The non-volatile storage device 102 may use and store a non-secret
cryptographic nonce that is used in conjunction with an encryption
key. A different nonce may be stored with every packet. Data
segments may be split between multiple packets with unique nonces
for the purpose of improving protection by the encryption
algorithm.
[0084] The encryption key may be received from a host computing
system 114, a server, key manager, or other device that manages the
encryption key to be used by the storage controller 104. In another
embodiment, the non-volatile storage media 110 may have two or more
partitions and the storage controller 104 behaves as though it was
two or more storage controllers 104, each operating on a single
partition within the non-volatile storage media 110. In this
embodiment, a unique media encryption key may be used with each
partition.
[0085] In another embodiment, the write data pipeline 106 also
includes an encryption module 314 that encrypts a data or metadata
segment received from the input buffer 306, either directly or
indirectly, prior sending the data segment to the packetizer 302,
the data segment encrypted using an encryption key received in
conjunction with the data segment.
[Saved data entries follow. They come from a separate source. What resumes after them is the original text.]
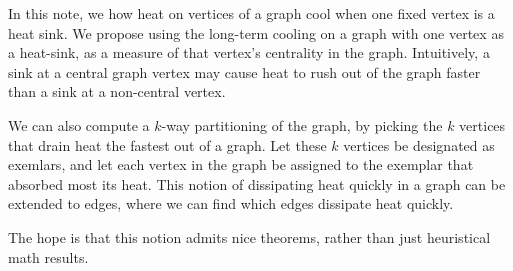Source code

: In this note, we how heat on vertices of a graph cool when
one fixed vertex is a heat sink.
We propose using the long-term cooling on a graph with one vertex
as a heat-sink, as a measure
of that vertex's centrality in the graph.
Intuitively, a sink at a central graph
vertex may cause heat to rush
out of the graph faster than a sink at a non-central
vertex.

We can also compute a $k$-way
partitioning of the graph, by picking the $k$ vertices that drain
heat the fastest out of a graph. Let these $k$ vertices be
designated as exemlars, and let
each vertex in the graph be assigned to the
exemplar that absorbed most its heat.
This notion of dissipating heat quickly in a graph can be
extended to edges, where we can find which edges dissipate heat
quickly. 

The hope is that this notion admits nice theorems, rather than
just heuristical math results.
The encryption keys used by the
encryption module 314 to encrypt data may not be common to all data
stored within the non-volatile storage device 102 but may vary on
an per data structure basis and received in conjunction with
receiving data segments as described below. For example, an
encryption key for a data segment to be encrypted by the encryption
module 314 may be received with the data segment or may be received
as part of a command to write a data structure to which the data
segment belongs. The solid-sate storage device 102 may use and
store a non-secret cryptographic nonce in each data structure
packet that is used in conjunction with the encryption key. A
different nonce may be stored with every packet. Data segments may
be split between multiple packets with unique nonces for the
purpose of improving protection by the encryption algorithm.
[0086] The encryption key may be received from a host computing
system 114, another computer, key manager, or other device that
holds the encryption key to be used to encrypt the data segment. In
one embodiment, encryption keys are transferred to the storage
controller 104 from one of a non-volatile storage device 102, host
computing system 114, computer, or other external agent, which has
the ability to execute industry standard methods to securely
transfer and protect private and public keys.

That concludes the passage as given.